Icons of ID: Avida and Common descent

The evidence for common descent, which is a logical prediction from Darwinian descent is quite extensive.

Douglas Theobald presents an excellent outline of the argument at 29+ Evidences for Macroevolution The Scientific Case for Common Descent

I will show how simple experiment with digital and real DNA both recapture the expected nested hierarchies and phylogenies. I hope this may resolve some of the confusions about Darwinian evolution, common descent, phylogenetic reconstruction based on DNA and nested hierarchies. So in other words, while Darwinian evolution leads inevitably to a nested hierarchy, such phylogeny may not always be recoverable using DNA.

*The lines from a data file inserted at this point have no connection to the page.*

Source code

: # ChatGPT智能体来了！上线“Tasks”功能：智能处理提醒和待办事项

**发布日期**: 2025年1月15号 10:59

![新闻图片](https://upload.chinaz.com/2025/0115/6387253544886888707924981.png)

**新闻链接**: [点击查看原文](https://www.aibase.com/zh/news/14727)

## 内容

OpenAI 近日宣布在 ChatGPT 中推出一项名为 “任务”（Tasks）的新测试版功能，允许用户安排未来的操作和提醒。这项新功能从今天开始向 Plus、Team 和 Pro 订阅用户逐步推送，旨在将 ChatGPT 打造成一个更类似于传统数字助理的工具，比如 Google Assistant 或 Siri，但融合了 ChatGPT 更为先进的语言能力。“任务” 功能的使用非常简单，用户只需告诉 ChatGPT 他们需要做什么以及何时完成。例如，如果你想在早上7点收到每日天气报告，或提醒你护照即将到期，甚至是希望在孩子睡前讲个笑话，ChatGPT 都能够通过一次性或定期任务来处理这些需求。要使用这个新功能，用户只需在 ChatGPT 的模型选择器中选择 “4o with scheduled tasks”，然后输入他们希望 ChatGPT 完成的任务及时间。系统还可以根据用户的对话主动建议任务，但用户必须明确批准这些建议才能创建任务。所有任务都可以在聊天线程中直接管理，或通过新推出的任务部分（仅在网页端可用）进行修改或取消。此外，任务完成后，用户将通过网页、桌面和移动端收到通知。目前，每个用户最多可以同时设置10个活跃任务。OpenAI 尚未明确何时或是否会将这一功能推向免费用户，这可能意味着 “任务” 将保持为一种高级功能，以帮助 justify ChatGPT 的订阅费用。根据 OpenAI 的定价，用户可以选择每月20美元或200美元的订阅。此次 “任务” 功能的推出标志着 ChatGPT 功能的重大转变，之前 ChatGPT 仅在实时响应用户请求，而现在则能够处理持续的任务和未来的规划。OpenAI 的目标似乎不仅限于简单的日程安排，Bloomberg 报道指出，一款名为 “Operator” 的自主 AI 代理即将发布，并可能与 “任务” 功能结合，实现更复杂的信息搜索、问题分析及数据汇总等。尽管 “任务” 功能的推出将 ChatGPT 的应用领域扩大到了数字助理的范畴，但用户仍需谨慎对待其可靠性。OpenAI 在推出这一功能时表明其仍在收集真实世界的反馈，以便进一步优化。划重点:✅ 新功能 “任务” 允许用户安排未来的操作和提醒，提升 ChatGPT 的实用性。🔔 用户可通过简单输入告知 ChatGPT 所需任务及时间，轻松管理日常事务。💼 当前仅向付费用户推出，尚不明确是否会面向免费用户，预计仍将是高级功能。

Using Avida to Test the Effects of Natural Selection on Phylogenetic Reconstruction Methods

We find that if the organisms undergo natural selection between branch points, the methods will be successful even on very large time scales. However these algorithms often falter when selection is absent.


If one were to graph the number of DNA differences as function of time since speciation, it will eventually show a flattening as DNA differences lose their phylogenetic relevance because when saturation is reached the DNA differences reflect as much common ancestry as it does chance convergence. Neutral DNA will saturate faster than non-neutral DNA so the question is how long does it take for neutral DNA to become saturated?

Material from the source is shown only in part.